JDK-4039553 : Serialization of large strings fail
  • Type: Bug
  • Component: core-libs
  • Sub-Component: java.io:serialization
  • Affected Version: 1.1,1.1.2
  • Priority: P3
  • Status: Closed
  • Resolution: Duplicate
  • OS: solaris_2.5.1,windows_95
  • CPU: x86,sparc
  • Submitted: 1997-03-18
  • Updated: 1997-08-18
  • Resolved: 1997-08-18
Related Reports
Duplicate :  
Description

Name: sgC58550			Date: 03/17/97


When serializing a hashtable containing large strings (100k etc),
the following exception is generated:

java.io.UTFDataFormatException
        at java.io.DataOutputStream.writeUTF(DataOutputStream.java:310)
        at java.io.ObjectOutputStream.writeUTF(ObjectOutputStream.java:1032)
        at java.io.ObjectOutputStream.outputString(ObjectOutputStream.java:480)
        at java.io.ObjectOutputStream.checkSpecialClasses(ObjectOutputStream.java:301)
        at java.io.ObjectOutputStream.writeObject(ObjectOutputStream.java:182)
        at java.util.Hashtable.writeObject(Hashtable.java:406)
        at java.io.ObjectOutputStream.outputObject(ObjectOutputStream.java:629)
        at java.io.ObjectOutputStream.writeObject(ObjectOutputStream.java:225)

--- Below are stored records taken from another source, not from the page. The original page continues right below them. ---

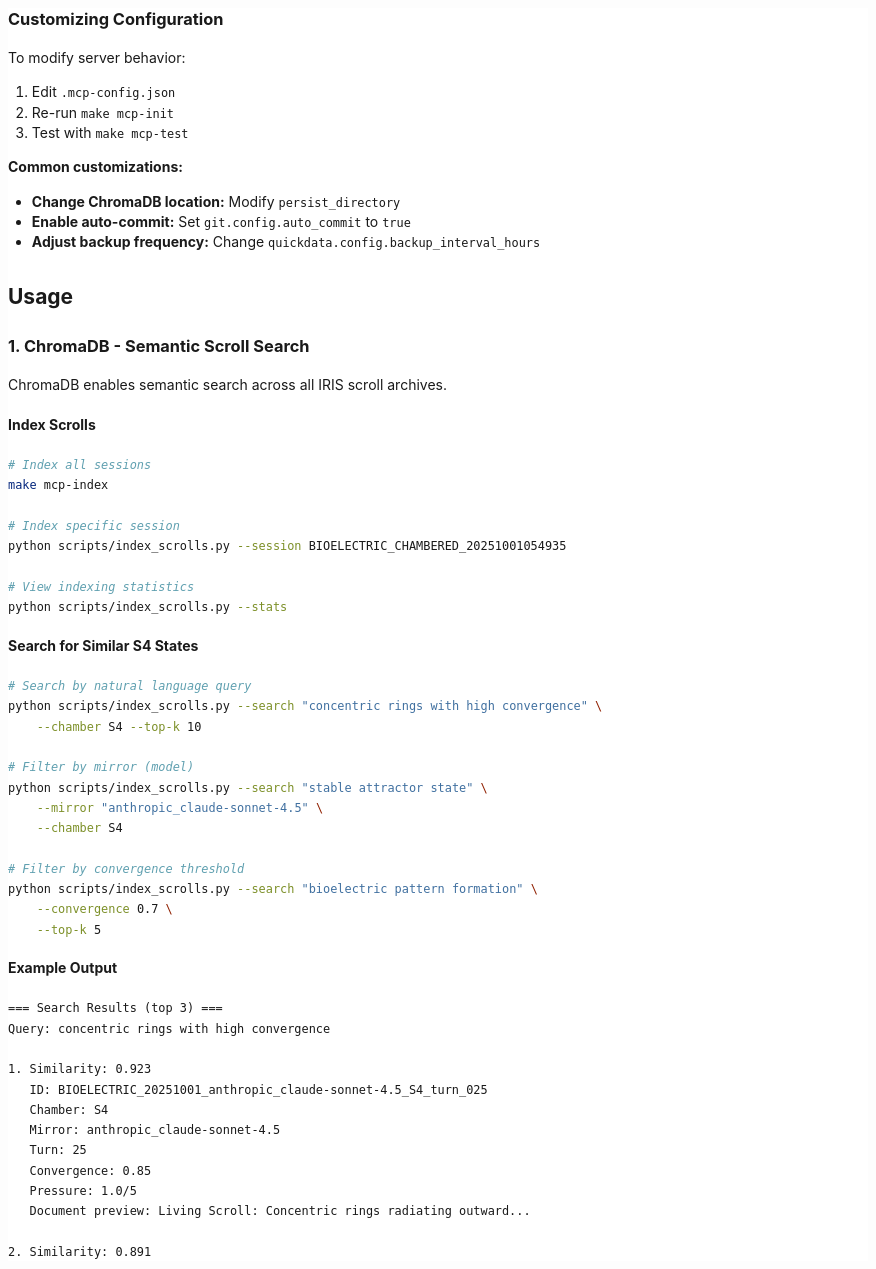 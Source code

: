 ### Customizing Configuration

To modify server behavior:

1. Edit `.mcp-config.json`
2. Re-run `make mcp-init`
3. Test with `make mcp-test`

**Common customizations:**

- **Change ChromaDB location:** Modify `persist_directory`
- **Enable auto-commit:** Set `git.config.auto_commit` to `true`
- **Adjust backup frequency:** Change `quickdata.config.backup_interval_hours`

## Usage

### 1. ChromaDB - Semantic Scroll Search

ChromaDB enables semantic search across all IRIS scroll archives.

#### Index Scrolls

```bash
# Index all sessions
make mcp-index

# Index specific session
python scripts/index_scrolls.py --session BIOELECTRIC_CHAMBERED_20251001054935

# View indexing statistics
python scripts/index_scrolls.py --stats
```

#### Search for Similar S4 States

```bash
# Search by natural language query
python scripts/index_scrolls.py --search "concentric rings with high convergence" \
    --chamber S4 --top-k 10

# Filter by mirror (model)
python scripts/index_scrolls.py --search "stable attractor state" \
    --mirror "anthropic_claude-sonnet-4.5" \
    --chamber S4

# Filter by convergence threshold
python scripts/index_scrolls.py --search "bioelectric pattern formation" \
    --convergence 0.7 \
    --top-k 5
```

#### Example Output

```
=== Search Results (top 3) ===
Query: concentric rings with high convergence

1. Similarity: 0.923
   ID: BIOELECTRIC_20251001_anthropic_claude-sonnet-4.5_S4_turn_025
   Chamber: S4
   Mirror: anthropic_claude-sonnet-4.5
   Turn: 25
   Convergence: 0.85
   Pressure: 1.0/5
   Document preview: Living Scroll: Concentric rings radiating outward...

2. Similarity: 0.891
```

The documentation states that writeUTF stores the length of the
string in 2 bytes. This suggests a limit of 32000 characters in
a string.

This is clearly a bug in serializtion, but it could also be
argued that the implementation of writeUTF is rather naive :)

company -  , email - ###@###.###
======================================================================


the following programm shows the problem:
If the String is bigger (or equal) than 64 kB, there
is an exception thrown by writeObject:

> java t >/dev/null
write-exception: java.io.UTFDataFormatException

------- t.java -------

public class t {
   public static void main(String arg[]) {
      String s="", a="test";
      for (int i=0; i<256*64; i++)
         s=s+a;
      try {
         new ObjectOutputStream(System.out).writeObject(s);        
      } catch (IOException e) {
         System.err.println("write-exception: "+e); 
      }
   }
};

company -  , email - ###@###.###
=======================================================================

Comments
EVALUATION Indeed Strings in UTF format are restricted to an encoded length of 65536. Since the encoding may take 1, 2 or 3 bytes it is not predictable how long a string will fit. This is a duplicate of BugId 4025564. It should be fixed when UTF representation can be redefined to handle longer string.
11-06-2004

WORK AROUND Name: sgC58550 Date: 03/17/97 Ways of fixing bug: Either write a new method DataOutputStream.writeLongUTF and use that when serializing large strings or re-write serialization to store large strings in it's own format similar to writeUTF but using 4 bytes for the length field. ======================================================================
11-06-2004

PUBLIC COMMENTS Serialization uses UTF format to store strings. The encoded string may not exceed 65536 bytes. For longer strings the Application will need to write the strings as byte arrays.
10-06-2004